The program computes multiple similarity measures at once. There are no restrictions on the tagsets used in the datasets. Arbitrary sequence tagging task / datasets can be compared. As of now, the similarity computation is only working well for tasks where each token is tagged individually, e.g. part-of-speech (POS) tagging, or the grouped tokens are short, e.g. named entity recognition (NER).

Installation

Portable, stand-alone binary builds are available for download on the GitHub release page. Extract the archive and copy the seq-tag-sim file into a directory on your PATH. Alternatively, call the program via its absolute or relative path.

Usage

Run seq-tag-sim -h to print the commandline help. The general usage is straightforward. Run seq-tag-sim path/to/dataset1 path/to/dataset2 to compare dataset 1 with dataset 2 and compute various similarity measures, which are written to the standard output stream. In case the automatic data format selection (based on file types) fails, use the -f option once or twice to manually select the input format. If your datasets are split across multiple files, use shell glob operations to select the files. It is now necessary to distinguish both datasets by placing an -- in between the to datasets. The example seq-tag-sim -f bncPOS -f ptbPOS path/to/dataset1/*.xml -- path/to/dataset2/*.pos shows how to compare multiple XML files from the British National Corpus with some files in the Penn Treebank POS tagging format. Windows users can use the --pattern option to select files with glob-like selectors.
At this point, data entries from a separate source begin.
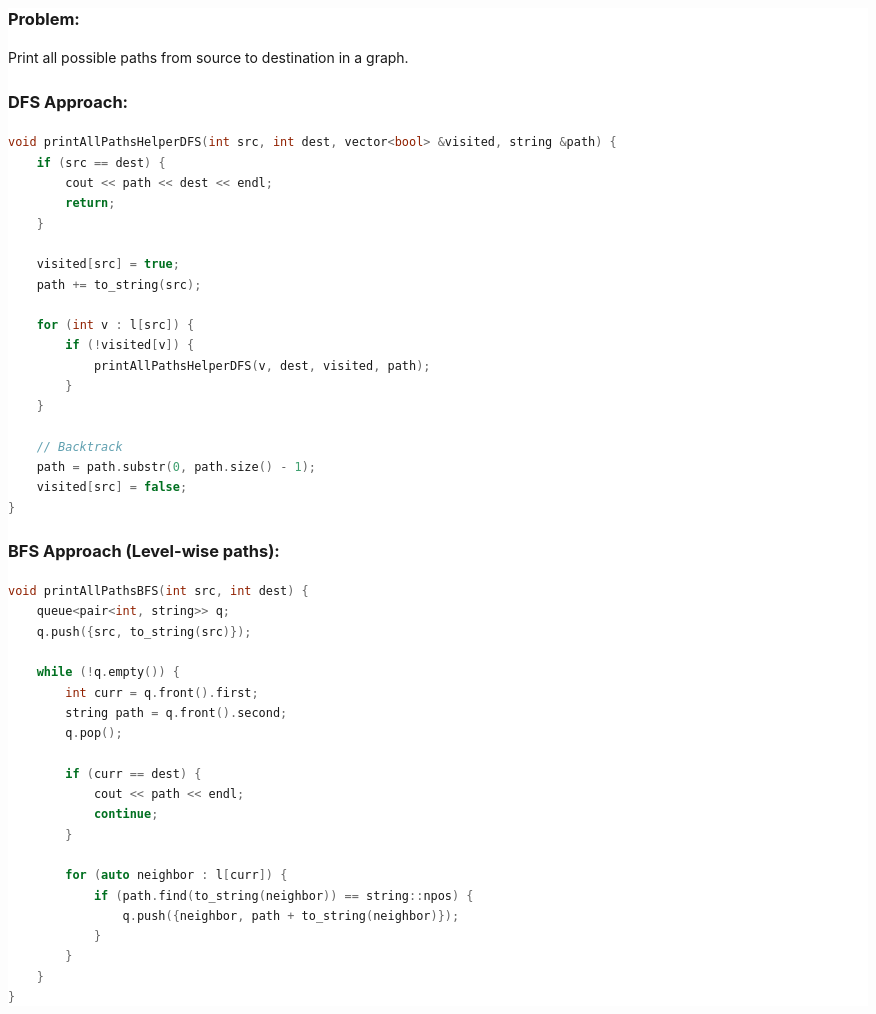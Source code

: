 ### Problem:

Print all possible paths from source to destination in a graph.

### DFS Approach:

```cpp
void printAllPathsHelperDFS(int src, int dest, vector<bool> &visited, string &path) {
    if (src == dest) {
        cout << path << dest << endl;
        return;
    }

    visited[src] = true;
    path += to_string(src);

    for (int v : l[src]) {
        if (!visited[v]) {
            printAllPathsHelperDFS(v, dest, visited, path);
        }
    }

    // Backtrack
    path = path.substr(0, path.size() - 1);
    visited[src] = false;
}
```

### BFS Approach (Level-wise paths):

```cpp
void printAllPathsBFS(int src, int dest) {
    queue<pair<int, string>> q;
    q.push({src, to_string(src)});

    while (!q.empty()) {
        int curr = q.front().first;
        string path = q.front().second;
        q.pop();

        if (curr == dest) {
            cout << path << endl;
            continue;
        }

        for (auto neighbor : l[curr]) {
            if (path.find(to_string(neighbor)) == string::npos) {
                q.push({neighbor, path + to_string(neighbor)});
            }
        }
    }
}
```
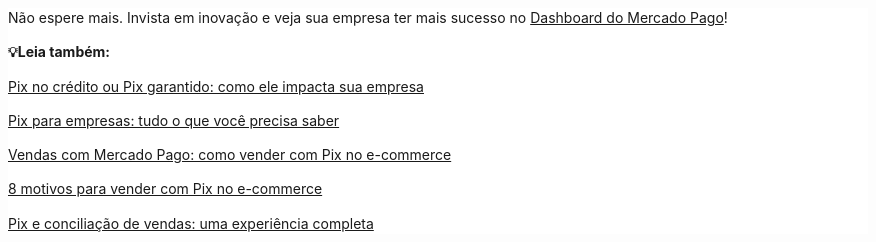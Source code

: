 Não espere mais. Invista em inovação e veja sua empresa ter mais sucesso no [Dashboard do Mercado Pago](https://meubolso.mercadopago.com.br/melhore-a-gestao-do-seu-negocio-com-o-dashboard-do-mercado-pago)!

**💡Leia também:**

[Pix no crédito ou Pix garantido: como ele impacta sua empresa](https://meubolso.mercadopago.com.br/pix-credito-pix-garantido)

[Pix para empresas: tudo o que você precisa saber](https://meubolso.mercadopago.com.br/pix-para-empresas)

[Vendas com Mercado Pago: como vender com Pix no e-commerce](https://meubolso.mercadopago.com.br/vendas-com-mercado-pago-o-que-preciso-para-vender-com-pix-no-e-commerce)

[8 motivos para vender com Pix no e-commerce](https://meubolso.mercadopago.com.br/vender-com-pix-no-e-commerce)

[Pix e conciliação de vendas: uma experiência completa](https://meubolso.mercadopago.com.br/pix-conciliacao-de-vendas)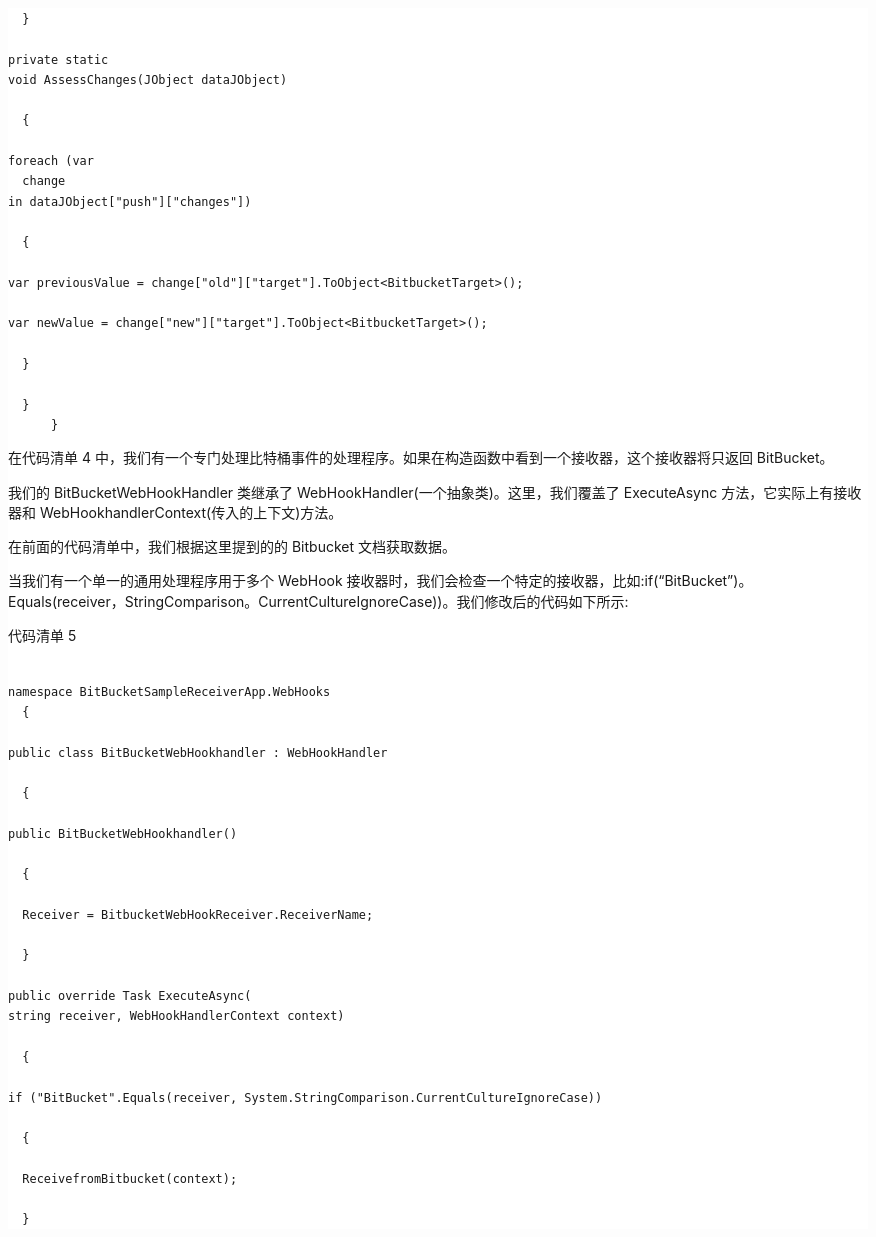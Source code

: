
 ```
  }

private static 
void AssessChanges(JObject dataJObject)

  {

foreach (var
  change 
in dataJObject["push"]["changes"])

  {

var previousValue = change["old"]["target"].ToObject<BitbucketTarget>();

var newValue = change["new"]["target"].ToObject<BitbucketTarget>();

  }

  }
      }

```

在代码清单 4 中，我们有一个专门处理比特桶事件的处理程序。如果在构造函数中看到一个接收器，这个接收器将只返回 BitBucket。

我们的 BitBucketWebHookHandler 类继承了 WebHookHandler(一个抽象类)。这里，我们覆盖了 ExecuteAsync 方法，它实际上有接收器和 WebHookhandlerContext(传入的上下文)方法。

在前面的代码清单中，我们根据这里提到的的 Bitbucket 文档获取数据。

当我们有一个单一的通用处理程序用于多个 WebHook 接收器时，我们会检查一个特定的接收器，比如:if(“BitBucket”)。Equals(receiver，StringComparison。CurrentCultureIgnoreCase))。我们修改后的代码如下所示:

代码清单 5

```

namespace BitBucketSampleReceiverApp.WebHooks
  {

public class BitBucketWebHookhandler : WebHookHandler

  {

public BitBucketWebHookhandler()

  {

  Receiver = BitbucketWebHookReceiver.ReceiverName;

  }

public override Task ExecuteAsync(
string receiver, WebHookHandlerContext context)

  {

if ("BitBucket".Equals(receiver, System.StringComparison.CurrentCultureIgnoreCase))

  {

  ReceivefromBitbucket(context);

  }

```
Advanced installation and usage

Optional, advanced features are to use word embeddings to improve the quality of the similarity calculation. To use advanced features, additional software and data may be required. Depending on the type of embedding to be used

  • download a fastText model
  • install AllenNLP in your active Python environment to use contextual ELMo embeddings
  • install bert-as-a-service in your active Python environment, download a suitable model and start the service to use contextual BERT embeddings.

To use non-contextual word embeddings, i.e. fastText, supply the -e path/to/embedding.bin option when running the program. As the fastText library takes some time to load the model, this may add considerable run time overhead when comparing small datasets. The preferred option, is to use BERT embeddings. To do so, run seq-tag-sim -c bert. If the bert-as-a-serice server is not running on the same computer, use the -e option to set the server's network address.

Functioning principle

The overlapping vocabulary between the two datasets builds the bridge to compare the corresponding labels of these words. Without contextual embeddings, the general workflow is the following:

  1. Read a dataset and count for each unique word, how often it is tagged with each label
  2. Match and compare words of both datasets a) If a word from the fist dataset is not contained in the second dataset and fastText embeddings are used, the most similar word in second dataset according to the word vectors' cosine similarity is chosen. b) The counts how often a word has a certain label are combined from both datasets by increasing the counts at the label-pair's position in a global contingency table. In total, there are eight slightly different methods to combine the label counts.
  3. Once all words are processed, the contingency table with the label counts acts as a probabilistic mapping between both tagsets. For example, the counts for the tag NOUN from dataset 1 may correspond to 85% to NN from dataset 2. The remaining 15% could be distributed in roughly equal parts over other labels from dataset 2. Based on this label count contingency table, multiple information theoretic measures are calculated.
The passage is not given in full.